The committee unanimously voted in favor of granting the bill reconsideration, meaning it could come back before this group of state senators. Assemblymember Chris Ward introduced the bill in February and it passed the California State Assembly 43-16 in late May.
That said, the abstentions prevented the bill’s progression for now. “Not enough yeses means the bill stops here for this session,” a volunteer with the Stop Killing Games campaign (which supported the bill) noted on Reddit. “That is the loss.”
The volunteer also claimed this was the movement’s first attempt to nudge such legislation through in the US, and that the bill got this far without paid staff or an in-person lobbying campaign. They said the Entertainment Software Association — a trade organization of major game industry publishers — brought in a lobbyist to halt the bill’s progress (including by claiming private servers for the likes of Minecraft would be “illegal”) and that Stop Killing Games would be more prepared to counter that in the future.
“Next session, we come back with an in-person lobbying presence, the funding to do this properly and a long list of organizations and developers signed on in support,” the volunteer, u/Mr_Presidentle, wrote. “We are not limiting this to California.
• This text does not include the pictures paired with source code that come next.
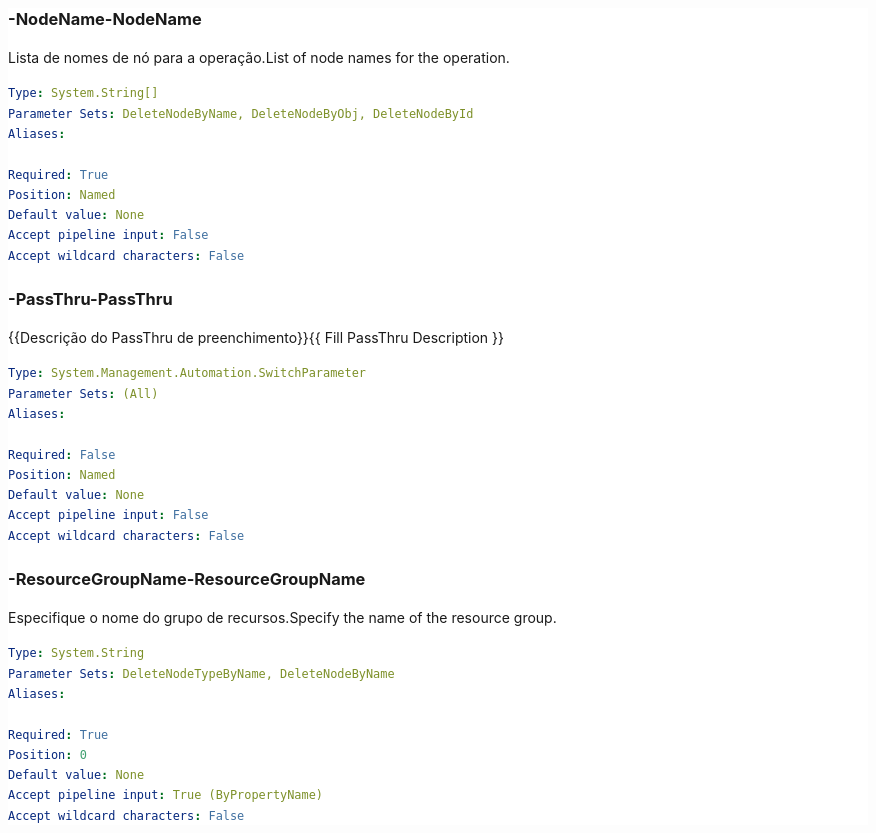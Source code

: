 ### <span data-ttu-id="90683-137">-NodeName</span><span class="sxs-lookup"><span data-stu-id="90683-137">-NodeName</span></span>
<span data-ttu-id="90683-138">Lista de nomes de nó para a operação.</span><span class="sxs-lookup"><span data-stu-id="90683-138">List of node names for the operation.</span></span>

```yaml
Type: System.String[]
Parameter Sets: DeleteNodeByName, DeleteNodeByObj, DeleteNodeById
Aliases:

Required: True
Position: Named
Default value: None
Accept pipeline input: False
Accept wildcard characters: False
```

### <span data-ttu-id="90683-139">-PassThru</span><span class="sxs-lookup"><span data-stu-id="90683-139">-PassThru</span></span>
<span data-ttu-id="90683-140">{{Descrição do PassThru de preenchimento}}</span><span class="sxs-lookup"><span data-stu-id="90683-140">{{ Fill PassThru Description }}</span></span>

```yaml
Type: System.Management.Automation.SwitchParameter
Parameter Sets: (All)
Aliases:

Required: False
Position: Named
Default value: None
Accept pipeline input: False
Accept wildcard characters: False
```

### <span data-ttu-id="90683-141">-ResourceGroupName</span><span class="sxs-lookup"><span data-stu-id="90683-141">-ResourceGroupName</span></span>
<span data-ttu-id="90683-142">Especifique o nome do grupo de recursos.</span><span class="sxs-lookup"><span data-stu-id="90683-142">Specify the name of the resource group.</span></span>

```yaml
Type: System.String
Parameter Sets: DeleteNodeTypeByName, DeleteNodeByName
Aliases:

Required: True
Position: 0
Default value: None
Accept pipeline input: True (ByPropertyName)
Accept wildcard characters: False
```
We intend to introduce versions of this in other state legislatures, and we are seriously looking at the federal level.”
Were the proposed California legislation to become law as-is, the legislation would require publishers and “digital game operators” to give consumers a 60-day heads-up before delisting a game, along with information on how they could either obtain a refund or continue playing it. The publisher/operator would, for instance, be permitted to allow customers to play the game on a private- or community-run server in lieu of offering full refunds. The rules would not apply to subscription-based or free-to-play games.
As VGC notes, players who logged into MultiVersus in the few months before it shut down in 2025 received an update that allowed them to keep playing the game offline. That kind of approach could offer publishers and “digital game operators” one option to avoid issuing mass refunds when they shut down a game’s servers should legislation along these lines come into force.